* Assigned task *
Please find all lines in the data that hold the string "five" and copy them.
Exercise material Start Marker
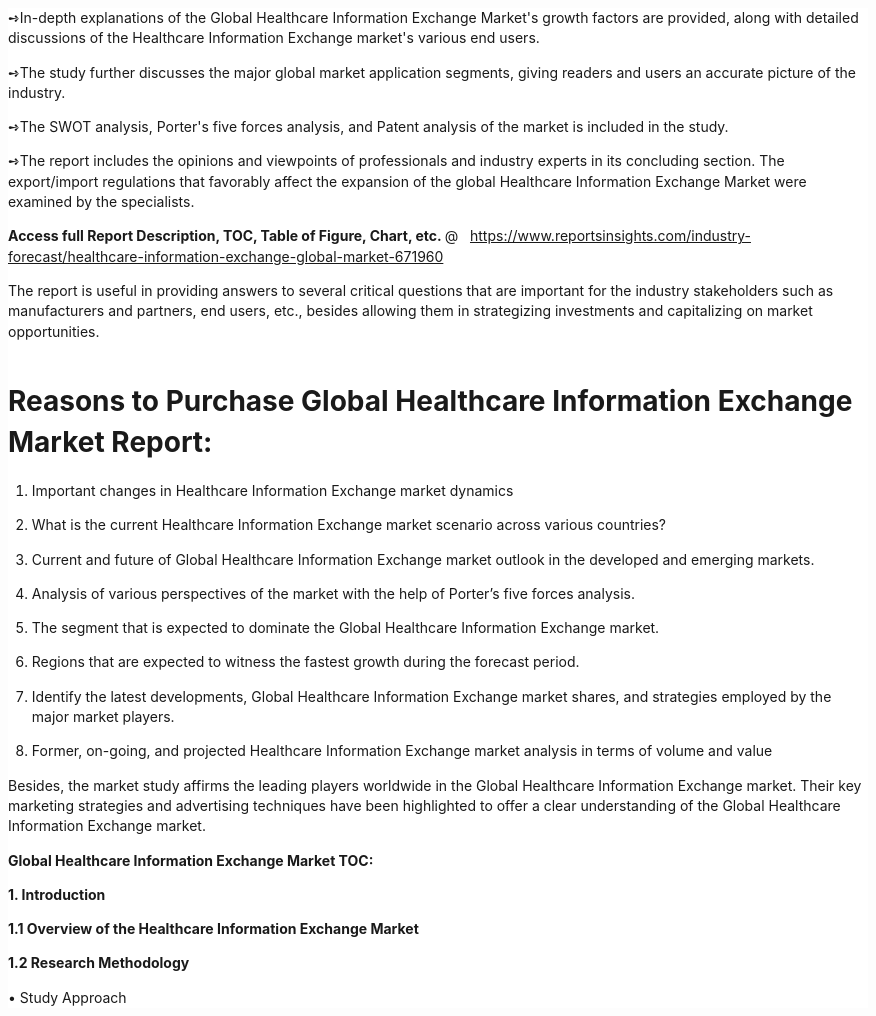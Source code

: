 ➺In-depth explanations of the Global Healthcare Information Exchange Market's growth factors are provided, along with detailed discussions of the Healthcare Information Exchange market's various end users.

➺The study further discusses the major global market application segments, giving readers and users an accurate picture of the industry.

➺The SWOT analysis, Porter's five forces analysis, and Patent analysis of the market is included in the study.

➺The report includes the opinions and viewpoints of professionals and industry experts in its concluding section. The export/import regulations that favorably affect the expansion of the global Healthcare Information Exchange Market were examined by the specialists.

<strong>Access full Report Description, TOC, Table of Figure, Chart, etc. </strong>@   <a href=https://www.reportsinsights.com/industry-forecast/healthcare-information-exchange-global-market-671960 style=color:#0000ff;>https://www.reportsinsights.com/industry-forecast/healthcare-information-exchange-global-market-671960</a>

The report is useful in providing answers to several critical questions that are important for the industry stakeholders such as manufacturers and partners, end users, etc., besides allowing them in strategizing investments and capitalizing on market opportunities.

# <strong>Reasons to Purchase Global Healthcare Information Exchange Market Report:</strong>

1. Important changes in Healthcare Information Exchange market dynamics

2. What is the current Healthcare Information Exchange market scenario across various countries?

3. Current and future of Global Healthcare Information Exchange market outlook in the developed and emerging markets.

4. Analysis of various perspectives of the market with the help of Porter’s five forces analysis.

5. The segment that is expected to dominate the Global Healthcare Information Exchange market.

6. Regions that are expected to witness the fastest growth during the forecast period.

7. Identify the latest developments, Global Healthcare Information Exchange market shares, and strategies employed by the major market players.

8. Former, on-going, and projected Healthcare Information Exchange market analysis in terms of volume and value

Besides, the market study affirms the leading players worldwide in the Global Healthcare Information Exchange market. Their key marketing strategies and advertising techniques have been highlighted to offer a clear understanding of the Global Healthcare Information Exchange market.

<strong>Global Healthcare Information Exchange Market TOC:</strong>

<strong>1. Introduction</strong>

<strong>1.1 Overview of the Healthcare Information Exchange Market</strong>

<strong>1.2 Research Methodology</strong>

• Study Approach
Exercise material End Marker
* Your solution *
➺The SWOT analysis, Porter's five forces analysis, and Patent analysis of the market is included in the study.
4. Analysis of various perspectives of the market with the help of Porter’s five forces analysis.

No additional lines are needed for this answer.